• **Records supplied**
"""
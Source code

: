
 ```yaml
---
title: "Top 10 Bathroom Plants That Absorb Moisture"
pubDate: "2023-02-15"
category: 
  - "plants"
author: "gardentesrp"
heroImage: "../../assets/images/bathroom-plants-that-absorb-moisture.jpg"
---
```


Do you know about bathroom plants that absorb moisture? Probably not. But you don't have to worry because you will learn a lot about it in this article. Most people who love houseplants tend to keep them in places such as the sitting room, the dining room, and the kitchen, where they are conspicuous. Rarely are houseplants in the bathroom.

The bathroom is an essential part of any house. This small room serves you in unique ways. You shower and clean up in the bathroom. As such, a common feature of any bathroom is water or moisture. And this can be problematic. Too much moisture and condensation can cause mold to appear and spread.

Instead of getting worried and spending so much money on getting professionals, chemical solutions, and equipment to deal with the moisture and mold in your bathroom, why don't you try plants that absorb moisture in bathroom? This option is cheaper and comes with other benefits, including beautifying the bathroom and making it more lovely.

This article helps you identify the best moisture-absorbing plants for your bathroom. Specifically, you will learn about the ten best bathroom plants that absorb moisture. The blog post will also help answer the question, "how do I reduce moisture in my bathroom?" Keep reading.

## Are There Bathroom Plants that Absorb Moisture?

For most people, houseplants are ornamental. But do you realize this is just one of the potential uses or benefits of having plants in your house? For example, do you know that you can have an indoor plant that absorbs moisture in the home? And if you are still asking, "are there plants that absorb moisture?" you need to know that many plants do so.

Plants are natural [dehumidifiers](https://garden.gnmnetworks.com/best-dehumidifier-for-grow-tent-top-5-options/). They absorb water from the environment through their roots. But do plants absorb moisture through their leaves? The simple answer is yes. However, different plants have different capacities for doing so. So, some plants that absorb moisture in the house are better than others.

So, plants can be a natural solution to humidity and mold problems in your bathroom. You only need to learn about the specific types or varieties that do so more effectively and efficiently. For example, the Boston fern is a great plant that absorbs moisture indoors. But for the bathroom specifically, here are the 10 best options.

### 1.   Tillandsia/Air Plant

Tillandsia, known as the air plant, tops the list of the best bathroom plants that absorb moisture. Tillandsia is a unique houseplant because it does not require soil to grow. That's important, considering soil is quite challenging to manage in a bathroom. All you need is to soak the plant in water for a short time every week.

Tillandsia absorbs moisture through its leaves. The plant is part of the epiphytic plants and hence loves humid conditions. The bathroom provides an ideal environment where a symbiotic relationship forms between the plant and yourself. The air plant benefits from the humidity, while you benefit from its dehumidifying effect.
"""
• **What you will do**
Exact duplication is required for the lines above, from the line that contains "## Are There" to the line that contains "Tillandsia, known as", inclusive; omit all others.

• **Written reply**
## Are There Bathroom Plants that Absorb Moisture?

For most people, houseplants are ornamental. But do you realize this is just one of the potential uses or benefits of having plants in your house? For example, do you know that you can have an indoor plant that absorbs moisture in the home? And if you are still asking, "are there plants that absorb moisture?" you need to know that many plants do so.

Plants are natural [dehumidifiers](https://garden.gnmnetworks.com/best-dehumidifier-for-grow-tent-top-5-options/). They absorb water from the environment through their roots. But do plants absorb moisture through their leaves? The simple answer is yes. However, different plants have different capacities for doing so. So, some plants that absorb moisture in the house are better than others.

So, plants can be a natural solution to humidity and mold problems in your bathroom. You only need to learn about the specific types or varieties that do so more effectively and efficiently. For example, the Boston fern is a great plant that absorbs moisture indoors. But for the bathroom specifically, here are the 10 best options.

### 1.   Tillandsia/Air Plant

Tillandsia, known as the air plant, tops the list of the best bathroom plants that absorb moisture. Tillandsia is a unique houseplant because it does not require soil to grow. That's important, considering soil is quite challenging to manage in a bathroom. All you need is to soak the plant in water for a short time every week.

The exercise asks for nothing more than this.